Source records:
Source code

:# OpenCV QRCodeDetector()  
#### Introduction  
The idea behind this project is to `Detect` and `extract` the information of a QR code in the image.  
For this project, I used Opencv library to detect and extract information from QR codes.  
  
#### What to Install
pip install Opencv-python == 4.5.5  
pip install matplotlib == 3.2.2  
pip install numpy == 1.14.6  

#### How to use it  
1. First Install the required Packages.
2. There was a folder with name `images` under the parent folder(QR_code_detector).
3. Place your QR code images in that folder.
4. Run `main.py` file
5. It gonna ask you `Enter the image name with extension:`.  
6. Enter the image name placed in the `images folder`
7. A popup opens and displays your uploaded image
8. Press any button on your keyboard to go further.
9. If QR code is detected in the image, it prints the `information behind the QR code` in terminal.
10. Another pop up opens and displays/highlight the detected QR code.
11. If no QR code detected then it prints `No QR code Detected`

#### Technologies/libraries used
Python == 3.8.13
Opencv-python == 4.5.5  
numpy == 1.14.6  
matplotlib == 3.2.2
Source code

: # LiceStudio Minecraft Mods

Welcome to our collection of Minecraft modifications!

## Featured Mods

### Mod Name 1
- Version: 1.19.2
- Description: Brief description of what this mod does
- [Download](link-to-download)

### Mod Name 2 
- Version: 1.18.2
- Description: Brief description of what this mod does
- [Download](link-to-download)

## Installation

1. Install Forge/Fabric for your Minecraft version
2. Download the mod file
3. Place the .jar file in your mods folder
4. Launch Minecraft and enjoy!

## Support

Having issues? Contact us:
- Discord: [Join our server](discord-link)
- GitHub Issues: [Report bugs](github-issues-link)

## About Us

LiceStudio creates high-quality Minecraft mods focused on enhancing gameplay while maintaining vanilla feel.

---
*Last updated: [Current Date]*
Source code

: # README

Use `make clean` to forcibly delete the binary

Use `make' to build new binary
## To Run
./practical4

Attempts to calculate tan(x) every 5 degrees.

**PROMPT**
Nothing but a number should be given: the count of lines in the entries that contain the word "information".

**TASK RESPONSE**
3